Ringfort (Rath), Ballynastockan, Co. Wicklow
Co. Wicklow |
Ringforts
Most ringforts are roughly circular, their geometry a practical response to the needs of an early medieval farmstead enclosed within a bank and ditch.
The one at Ballynastockan, on a gentle north-west-facing slope in County Wicklow, is a little different. Its enclosing bank describes a D-shape rather than a full circle, measuring roughly 25.5 metres from north-west to south-east and 23 metres across, which places it on the smaller end of the ringfort spectrum. A rath, as this type of earthwork enclosure is known, would typically have housed a single farming family during the early medieval period, perhaps between the fifth and twelfth centuries, and the bank here, built from earth and stone with a discontinuous facing of boulders, still stands to a height of around a metre on its outer face.

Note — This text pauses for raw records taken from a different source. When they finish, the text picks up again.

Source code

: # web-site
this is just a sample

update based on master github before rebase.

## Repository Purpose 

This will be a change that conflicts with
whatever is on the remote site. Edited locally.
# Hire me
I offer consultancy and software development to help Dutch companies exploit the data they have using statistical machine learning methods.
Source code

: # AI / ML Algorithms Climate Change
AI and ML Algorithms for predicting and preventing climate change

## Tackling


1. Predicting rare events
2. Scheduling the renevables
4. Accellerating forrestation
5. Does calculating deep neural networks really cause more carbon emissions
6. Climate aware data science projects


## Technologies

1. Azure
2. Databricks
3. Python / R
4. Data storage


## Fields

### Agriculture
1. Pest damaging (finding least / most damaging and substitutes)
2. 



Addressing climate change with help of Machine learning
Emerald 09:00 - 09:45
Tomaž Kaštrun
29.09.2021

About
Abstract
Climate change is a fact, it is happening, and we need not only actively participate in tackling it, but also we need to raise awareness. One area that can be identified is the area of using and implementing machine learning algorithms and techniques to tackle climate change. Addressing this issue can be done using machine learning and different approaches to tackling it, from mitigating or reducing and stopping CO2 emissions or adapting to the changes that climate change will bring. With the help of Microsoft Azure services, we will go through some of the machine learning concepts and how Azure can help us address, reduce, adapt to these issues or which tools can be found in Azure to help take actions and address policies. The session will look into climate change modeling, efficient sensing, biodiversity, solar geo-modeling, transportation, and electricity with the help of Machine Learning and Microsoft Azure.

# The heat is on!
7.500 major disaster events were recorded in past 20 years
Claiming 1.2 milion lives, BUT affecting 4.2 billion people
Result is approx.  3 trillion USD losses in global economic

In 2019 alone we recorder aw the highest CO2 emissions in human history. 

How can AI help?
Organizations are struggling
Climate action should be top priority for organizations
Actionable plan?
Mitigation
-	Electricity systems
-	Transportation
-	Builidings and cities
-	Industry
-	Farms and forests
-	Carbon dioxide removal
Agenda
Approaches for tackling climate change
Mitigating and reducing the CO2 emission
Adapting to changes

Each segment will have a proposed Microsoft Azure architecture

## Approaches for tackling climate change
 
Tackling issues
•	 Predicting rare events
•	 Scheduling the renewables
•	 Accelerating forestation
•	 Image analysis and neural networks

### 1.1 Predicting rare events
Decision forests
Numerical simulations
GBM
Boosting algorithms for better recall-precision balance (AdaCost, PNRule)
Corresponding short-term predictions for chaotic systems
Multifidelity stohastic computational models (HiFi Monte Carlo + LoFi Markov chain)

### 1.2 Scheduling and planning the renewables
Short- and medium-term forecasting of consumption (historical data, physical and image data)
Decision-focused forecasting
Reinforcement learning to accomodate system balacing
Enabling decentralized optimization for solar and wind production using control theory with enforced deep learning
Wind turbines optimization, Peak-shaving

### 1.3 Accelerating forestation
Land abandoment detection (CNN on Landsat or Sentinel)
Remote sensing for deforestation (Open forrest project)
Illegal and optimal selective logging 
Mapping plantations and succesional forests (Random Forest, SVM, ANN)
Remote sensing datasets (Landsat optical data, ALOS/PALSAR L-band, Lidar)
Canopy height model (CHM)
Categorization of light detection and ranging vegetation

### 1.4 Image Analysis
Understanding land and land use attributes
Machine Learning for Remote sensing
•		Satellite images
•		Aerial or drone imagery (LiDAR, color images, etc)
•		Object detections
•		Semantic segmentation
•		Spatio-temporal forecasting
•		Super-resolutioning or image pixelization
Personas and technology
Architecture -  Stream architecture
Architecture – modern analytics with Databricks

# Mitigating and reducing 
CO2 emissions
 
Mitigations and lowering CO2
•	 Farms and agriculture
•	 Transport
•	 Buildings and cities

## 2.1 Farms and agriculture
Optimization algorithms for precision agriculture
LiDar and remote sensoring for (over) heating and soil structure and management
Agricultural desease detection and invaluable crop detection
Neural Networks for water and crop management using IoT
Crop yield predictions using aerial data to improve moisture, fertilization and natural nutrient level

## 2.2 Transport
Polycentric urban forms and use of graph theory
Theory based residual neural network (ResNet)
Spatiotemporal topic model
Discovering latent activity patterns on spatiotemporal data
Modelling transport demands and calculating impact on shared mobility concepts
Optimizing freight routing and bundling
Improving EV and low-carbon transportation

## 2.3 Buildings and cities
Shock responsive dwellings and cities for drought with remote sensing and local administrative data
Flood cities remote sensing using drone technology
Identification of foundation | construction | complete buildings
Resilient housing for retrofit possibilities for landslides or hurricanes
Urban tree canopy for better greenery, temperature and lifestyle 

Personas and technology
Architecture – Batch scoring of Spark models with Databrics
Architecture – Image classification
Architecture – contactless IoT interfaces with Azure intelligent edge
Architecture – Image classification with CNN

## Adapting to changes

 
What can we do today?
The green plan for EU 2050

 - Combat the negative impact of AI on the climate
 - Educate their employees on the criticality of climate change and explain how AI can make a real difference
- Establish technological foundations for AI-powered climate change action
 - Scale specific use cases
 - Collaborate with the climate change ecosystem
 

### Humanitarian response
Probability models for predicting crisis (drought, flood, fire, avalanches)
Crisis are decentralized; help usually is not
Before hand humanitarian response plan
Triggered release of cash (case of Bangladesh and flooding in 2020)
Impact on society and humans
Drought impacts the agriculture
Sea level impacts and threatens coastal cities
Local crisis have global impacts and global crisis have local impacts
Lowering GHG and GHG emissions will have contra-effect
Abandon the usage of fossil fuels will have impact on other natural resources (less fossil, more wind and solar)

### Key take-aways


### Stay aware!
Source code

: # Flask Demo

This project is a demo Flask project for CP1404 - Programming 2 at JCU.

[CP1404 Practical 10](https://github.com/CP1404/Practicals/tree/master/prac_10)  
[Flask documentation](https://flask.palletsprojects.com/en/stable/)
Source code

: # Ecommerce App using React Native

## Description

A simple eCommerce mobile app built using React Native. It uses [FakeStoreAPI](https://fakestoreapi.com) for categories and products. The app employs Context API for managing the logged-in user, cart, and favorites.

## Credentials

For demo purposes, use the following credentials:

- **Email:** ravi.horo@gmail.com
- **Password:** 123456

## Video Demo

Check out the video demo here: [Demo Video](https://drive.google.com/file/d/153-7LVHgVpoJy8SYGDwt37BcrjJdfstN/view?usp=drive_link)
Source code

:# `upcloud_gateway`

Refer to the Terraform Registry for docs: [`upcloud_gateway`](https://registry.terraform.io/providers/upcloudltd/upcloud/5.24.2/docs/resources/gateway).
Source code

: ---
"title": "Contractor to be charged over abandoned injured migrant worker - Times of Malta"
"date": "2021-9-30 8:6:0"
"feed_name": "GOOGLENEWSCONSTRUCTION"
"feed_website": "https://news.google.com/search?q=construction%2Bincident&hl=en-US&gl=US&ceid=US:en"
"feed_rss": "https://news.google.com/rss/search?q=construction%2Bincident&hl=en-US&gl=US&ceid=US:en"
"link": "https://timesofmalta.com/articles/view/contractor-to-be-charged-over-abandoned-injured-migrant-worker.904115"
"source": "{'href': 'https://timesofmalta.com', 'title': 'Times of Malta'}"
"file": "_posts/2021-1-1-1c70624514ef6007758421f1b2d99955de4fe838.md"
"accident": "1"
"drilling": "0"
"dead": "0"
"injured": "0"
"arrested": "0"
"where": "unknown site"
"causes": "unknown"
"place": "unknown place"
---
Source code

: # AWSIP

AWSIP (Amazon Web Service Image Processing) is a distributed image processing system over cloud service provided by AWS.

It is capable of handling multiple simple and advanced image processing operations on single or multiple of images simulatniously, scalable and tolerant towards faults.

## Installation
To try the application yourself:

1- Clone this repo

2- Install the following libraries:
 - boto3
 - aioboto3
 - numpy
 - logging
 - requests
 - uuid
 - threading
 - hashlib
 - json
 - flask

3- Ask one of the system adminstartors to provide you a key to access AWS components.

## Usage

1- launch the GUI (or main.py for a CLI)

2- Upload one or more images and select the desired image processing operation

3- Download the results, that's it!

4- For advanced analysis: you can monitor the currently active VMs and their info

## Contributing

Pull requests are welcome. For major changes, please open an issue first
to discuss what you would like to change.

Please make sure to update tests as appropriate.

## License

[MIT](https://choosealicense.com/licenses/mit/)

The bank retains two gaps. One at the north-north-east, roughly 1.5 metres wide, is thought to be the original entrance, a narrow threshold through which people, animals, and goods would once have passed. The other, at the south-west, looks to be a later breach, probably made at some point in the post-medieval period when the enclosure had long since lost its function and local needs took precedence over preservation. There is no visible fosse, the defensive ditch that often runs outside such banks, and the interior offers little in the way of obvious features beyond some large boulders that are set into the ground rather than placed there later. Whether those boulders once formed part of a structure or simply happened to lie within the enclosure is difficult to say without excavation.